I had forgotten that I acted as if I was just passing through in order to seem not so desperate when I called.
"Well, we had planned to stop in Carmel if the sale didn't work out, I said (partially truthfully)."
Bob showed me the ignition key, which had perilous crack in it. If we put it in the ignition or door lock, it would likely snap. Bob then proceeded to tell me why I shouldn't buy an old Porsche like this.
"The clutch is a pain. First gear is annoying. The seats have very little padding. It sits really low to the ground. They require a lot of maintenance..." etc. He did not seem to want me to buy his car. It was bizarre, really. He let me test drive another Porsche 914 (not for sale) to get an idea of how they ride as he continued to try and get the door open. My wife spoke with him as I went out for a ride that largely involved me sitting behind huge trucks, blocking me while letting other huge trucks pull onto the road. I got back and he had the door open and my wife seemed to have softened him up a bit. In the meantime, he sent one of the many Mexican employees to a locksmith to try and get a duplicate of the bad key. The way he was treating some of his employees led me to believe that they were probably all illegal aliens, since I can't imagine anyone else taking the abuse he seemed to dish out.
We then stood around waiting for his employee to return. When he did, we were informed that all of the locksmiths had closed early for Good Friday. Bob called around and found one on the outskirts of town and sent his employee back out. He returned finally with duplicate key and we tried to turn the ignition... No luck. The key didn't fit. I couldn't believe that I was going to have to drive all the way back with nothing.
Bob then suggested that he drill out the ignition. After some rumbling in back of his office, he came back with a drill and various tools. He drilled a hole and pulled out the ignition. We could then start it with a screwdriver. I finally took it out for a quick test ride, still dodging the trucks. He was right, first gear was a nuisance. The car was in very good shape otherwise - no rust, fresh paint, good tires and decent brakes, so I told him I would take it.
"I'm firm on the $3,700," he said.
"Fine. As long as you include a screwdriver." He then agreed to drop it to $3,600 due to the ignition being removed.
"But I can't let you have that screwdriver."
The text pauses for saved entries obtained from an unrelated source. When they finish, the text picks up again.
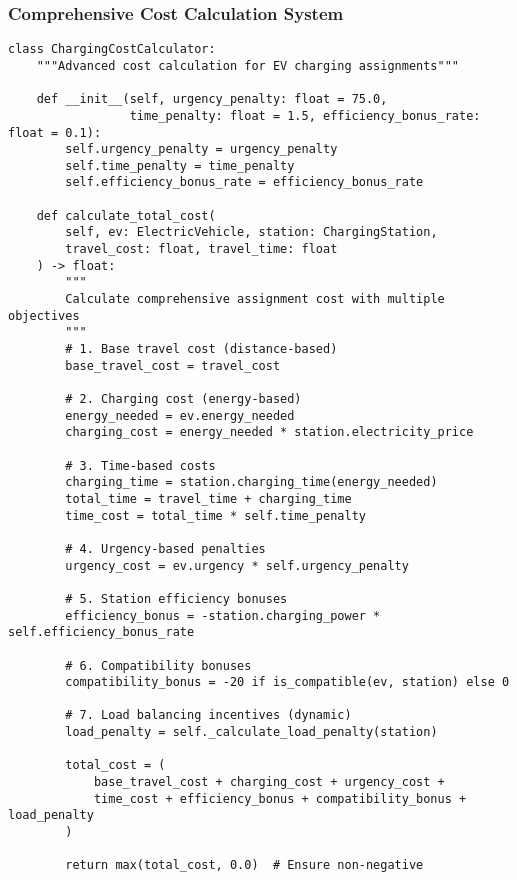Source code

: \documentclass[12pt,a4paper]{article}
\begin{document}
\subsubsection{Comprehensive Cost Calculation System}

\begin{lstlisting}[caption=Multi-Component Cost Calculator,label=lst:cost]
class ChargingCostCalculator:
    """Advanced cost calculation for EV charging assignments"""
    
    def __init__(self, urgency_penalty: float = 75.0, 
                 time_penalty: float = 1.5, efficiency_bonus_rate: float = 0.1):
        self.urgency_penalty = urgency_penalty
        self.time_penalty = time_penalty
        self.efficiency_bonus_rate = efficiency_bonus_rate
    
    def calculate_total_cost(
        self, ev: ElectricVehicle, station: ChargingStation,
        travel_cost: float, travel_time: float
    ) -> float:
        """
        Calculate comprehensive assignment cost with multiple objectives
        """
        # 1. Base travel cost (distance-based)
        base_travel_cost = travel_cost
        
        # 2. Charging cost (energy-based)
        energy_needed = ev.energy_needed
        charging_cost = energy_needed * station.electricity_price
        
        # 3. Time-based costs
        charging_time = station.charging_time(energy_needed)
        total_time = travel_time + charging_time
        time_cost = total_time * self.time_penalty
        
        # 4. Urgency-based penalties
        urgency_cost = ev.urgency * self.urgency_penalty
        
        # 5. Station efficiency bonuses
        efficiency_bonus = -station.charging_power * self.efficiency_bonus_rate
        
        # 6. Compatibility bonuses
        compatibility_bonus = -20 if is_compatible(ev, station) else 0
        
        # 7. Load balancing incentives (dynamic)
        load_penalty = self._calculate_load_penalty(station)
        
        total_cost = (
            base_travel_cost + charging_cost + urgency_cost + 
            time_cost + efficiency_bonus + compatibility_bonus + load_penalty
        )
        
        return max(total_cost, 0.0)  # Ensure non-negative
    

\end{lstlisting}
\end{document}
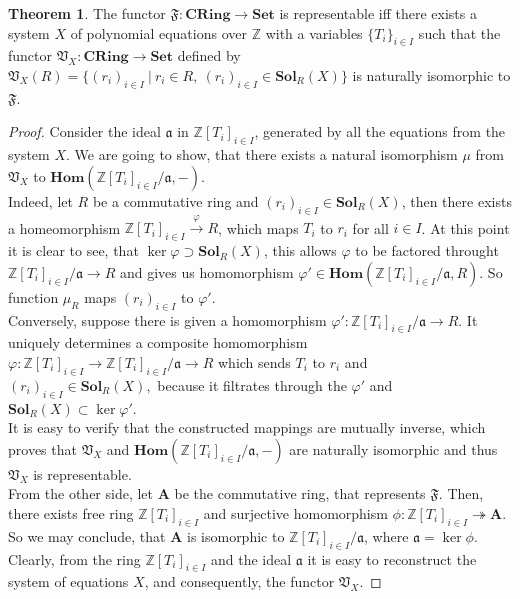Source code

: \documentclass{article}
\theoremstyle{definition}
\theoremstyle{definition}
\newtheorem{theorem}{Theorem}
\begin{document}
\begin{theorem}
The functor $\mathfrak{F}:\mathbf{CRing}\xrightarrow{}\mathbf{Set}$ is representable iff there exists a system $X$ of polynomial 
equations over $\mathbb{Z}$ with a variables $\{T_i\}_{i\in I}$ such that the functor 
$\mathfrak{V}_X : \mathbf{CRing} \xrightarrow{} \mathbf{Set}$ defined by $\mathfrak{V}_X(R) = 
\{(r_i)_{i\in I} \ | \ r_i \in R, \ (r_i)_{i\in I} \in \mathbf{Sol}_R(X)\}$ is naturally isomorphic to $\mathfrak{F}$.
\end{theorem}

\begin{proof}
Consider the ideal $\mathfrak{a}$ in $\mathbb{Z}[T_i]_{i \in I}$, generated by all the equations from the system $X$. We are 
going to show, that there exists a natural isomorphism 
$\mu$ from $\mathfrak{V}_X$ to $\mathbf{Hom}(\mathbb{Z}[T_i]_{i \in I}/\mathfrak{a}, -) $.\\
Indeed, let $R$ be a commutative ring and $(r_i)_{i\in I} \in \mathbf{Sol}_R(X)$, then there exists a homeomorphism 
$\mathbb{Z}[T_i]_{i\in I}\xrightarrow{\varphi} R$, which maps $T_i$ to $r_i$ for all $i \in I$. At this point it is clear to see, 
that $\operatorname{ker} \varphi \supset \mathbf{Sol}_R(X)$, this allows $\varphi$ to be factored throught 
$\mathbb{Z}[T_i]_{i\in I}/\mathfrak{a} \xrightarrow{} R$ and gives us homomorphism 
$\varphi '\in \mathbf{Hom}(\mathbb{Z}[T_i]_{i \in I}/\mathfrak{a}, R)$. So function $\mu_R$ maps $(r_i)_{i\in I}$ to $\varphi '$.\\
Conversely, suppose there is given a homomorphism $\varphi ': \mathbb{Z}[T_i]_{i\in I}/\mathfrak{a}\xrightarrow{} R$. 
It uniquely determines a composite homomorphism
 $\varphi : \mathbb{Z}[T_i]_{i\in I}\xrightarrow{}\mathbb{Z}[T_i]_{i\in I}/\mathfrak{a}\xrightarrow{} R$ which sends 
 $T_i$ to $r_i$ and $(r_i)_{i\in I} \in\mathbf{Sol}_R(X),$ because it filtrates through the $\varphi '$ and 
 $  \mathbf{Sol}_R(X) \subset \operatorname{ker} \varphi '$.\\
It is easy to verify that the constructed mappings are mutually inverse, which proves that $\mathfrak{V}_X$ and 
$\mathbf{Hom}(\mathbb{Z}[T_i]_{i \in I}/\mathfrak{a}, -) $ are naturally isomorphic and thus $\mathfrak{V}_X$ is representable.\\
From the other side, let $\mathbf{A}$ be the commutative ring, that represents $\mathfrak{F}.$ Then, there exists free ring 
$\mathbb{Z}[T_i]_{i \in I}$ and surjective homomorphism $\phi:\mathbb{Z}[T_i]_{i \in I}\twoheadrightarrow \mathbf{A}$.
 So we may conclude, that $\mathbf{A}$ is isomorphic to $\mathbb{Z}[T_i]_{i \in I}/\mathfrak{a}$, where 
 $\mathfrak{a}=\operatorname{ker}\phi$. Clearly, from the ring $\mathbb{Z}[T_i]_{i\in I}$ and the ideal $\mathfrak{a}$ it is easy
  to reconstruct the system of equations $X$, and consequently, the functor $\mathfrak{V}_X.$
\end{proof}
\end{document}

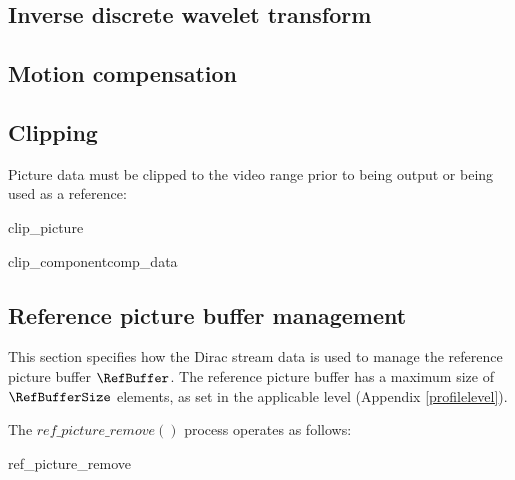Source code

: \subsection{Inverse discrete wavelet transform}


\subsection{Motion compensation}


\subsection{Clipping}
\label{pictureclip}

Picture data must be clipped to the video range prior to being output or being
used as a reference:

\begin{pseudo}{clip\_picture}{}
\bsEND
\end{pseudo}

\begin{pseudo}{clip\_component}{comp\_data}
     \bsEND
\bsEND
\end{pseudo}

\subsection{Reference picture buffer management}
\label{refbuffer}

This section specifies how the Dirac stream data is used to manage the reference 
picture buffer $\RefBuffer$. The reference picture buffer has a maximum size of
$\RefBufferSize$ elements, as set in the applicable level (Appendix \ref{profilelevel}).

The $ref\_picture\_remove()$ process operates as
follows:

\begin{pseudo}{ref\_picture\_remove}{}
                \bsCODE{\RefBuffer[j]=\RefBuffer[j+1]}
            \bsEND
        \bsEND
    \bsEND
\bsEND
\bsCODE{\RetiredPictureList=\emptyset}
\end{pseudo}

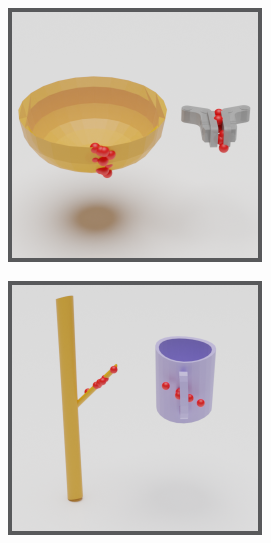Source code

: \documentclass{article}
\begin{document}
\begin{figure}
    \centering
    \begin{subfigure}[b]{0.25\textwidth}
        \centering
        \includegraphics[width=\textwidth]{figures/contact_fig1.pdf}
        \caption{}
    \end{subfigure}
    \hspace{0.05\textwidth}
    \begin{subfigure}[b]{0.25\textwidth}
        \centering
        \includegraphics[width=\textwidth]{figures/contact_fig3.pdf}

\end{subfigure}
\end{figure}
\end{document}
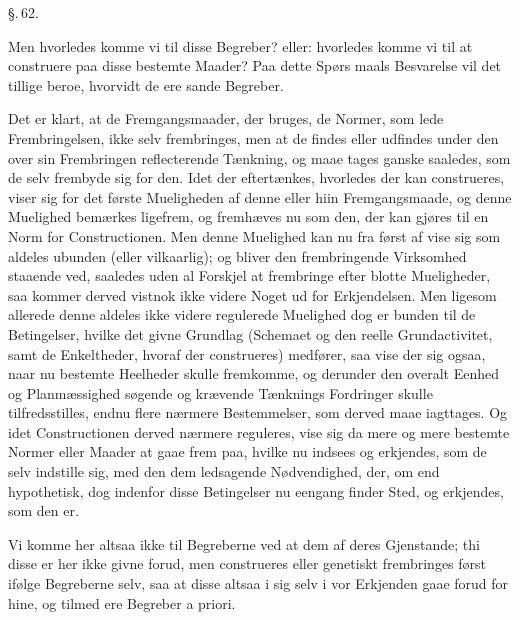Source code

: \documentclass[12pt]{book}
\makeatletter
\def\textit#1{#1}%
\def\emph#1{#1}%
\newcommand{\umph}[2][misc]{%
  \@ifundefined{umph@#1@on}{#2}{\emph{#2}}}
\newcommand{\parag}[1]{%
  \par\vspace{0.9\baselineskip}%
  {\centering\textit{\S.\,#1.}\par}%
  \vspace{0.35\baselineskip}%
  \noindent\hspace{\parindent}\ignorespaces
}
\newcommand{\opage}[1]{\marginnote{\footnotesize\textit{[#1]}}}
\makeatother
\begin{document}
\parag{62}

Men hvorledes komme vi til disse Begreber? eller: hvorledes komme vi til at construere
paa disse bestemte Maader? Paa dette Spørs%
\opage{161}maals Besvarelse vil det tillige beroe, hvorvidt de ere sande Begreber.

Det er klart, at de Fremgangsmaader, der bruges, de Normer, som lede Frembringelsen,
ikke selv frembringes, men at de findes eller udfindes under den over sin Frembringen
reflecterende Tænkning, og maae tages ganske saaledes, som de selv frembyde sig for
den. Idet der eftertænkes, hvorledes der kan construeres, viser sig for det første
Mueligheden af denne eller hiin Fremgangsmaade, og denne Muelighed bemærkes ligefrem,
og fremhæves nu som den, der kan gjøres til en Norm for Constructionen. Men denne
Muelighed kan nu fra først af vise sig som aldeles ubunden (eller vilkaarlig); og
bliver den frembringende Virksomhed staaende ved, saaledes uden al Forskjel at
frembringe efter blotte Mueligheder, saa kommer derved vistnok ikke videre Noget ud for
Erkjendelsen. Men ligesom allerede denne aldeles ikke videre regulerede Muelighed dog
er bunden til de Betingelser, hvilke det givne Grundlag (Schemaet og den reelle
Grundactivitet, samt de Enkeltheder, hvoraf der construeres) medfører, saa vise der sig
ogsaa, naar nu bestemte Heelheder skulle fremkomme, og derunder den overalt Eenhed og
Planmæssighed søgende og krævende Tænknings Fordringer skulle tilfredsstilles, endnu
flere nærmere Bestemmelser, som derved maae iagttages. Og idet Constructionen derved
nærmere reguleres, vise sig da mere og mere bestemte Normer
\opage{162} eller Maader at gaae frem paa, hvilke nu indsees og erkjendes, som de selv indstille
sig, med den dem ledsagende \emph{Nødvendighed}, der, om end hypothetisk, dog indenfor
disse Betingelser nu eengang finder Sted, og erkjendes, som den er.

Vi komme her altsaa ikke til Begreberne ved at \umph[schwab]{abstrahere} dem af deres
Gjenstande; thi disse er her ikke givne forud, men construeres eller genetiskt
frembringes først ifølge Begreberne selv, saa at disse altsaa i sig selv i vor
Erkjenden gaae forud for hine, og tilmed ere Begreber \textit{a priori}.
\end{document}
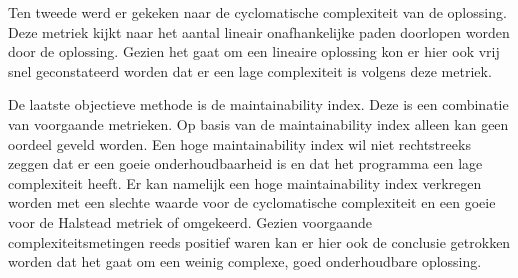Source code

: Ten tweede werd er gekeken naar de cyclomatische complexiteit van de oplossing. Deze metriek kijkt naar het aantal lineair onafhankelijke paden doorlopen worden door de oplossing. Gezien het gaat om een lineaire oplossing kon er hier ook vrij snel geconstateerd worden dat er een lage complexiteit is volgens deze metriek. 

De laatste objectieve methode is de maintainability index. Deze is een combinatie van voorgaande metrieken. Op basis van de maintainability index alleen kan geen oordeel geveld worden. Een hoge maintainability index wil niet rechtstreeks zeggen dat er een goeie onderhoudbaarheid is en dat het programma een lage complexiteit heeft. Er kan namelijk een hoge maintainability index verkregen worden met een slechte waarde voor de cyclomatische complexiteit en een goeie voor de Halstead metriek of omgekeerd. Gezien voorgaande complexiteitsmetingen reeds positief waren kan er hier ook de conclusie getrokken worden dat het gaat om een weinig complexe, goed onderhoudbare oplossing.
"That's my 'new employee' screwdriver. I'm kind of hard to work for, he said, so I go through a lot of employees and they all start with this screwdriver." At least he knew his limitations, I thought.
Finally, we made the deal... I drove off with my wife following behind and it was a nice ride, going 80 mph - smooth. It'll be a shame to pull out the engine, but the deed will have to be done.
I'll wash it this weekend and post some pics.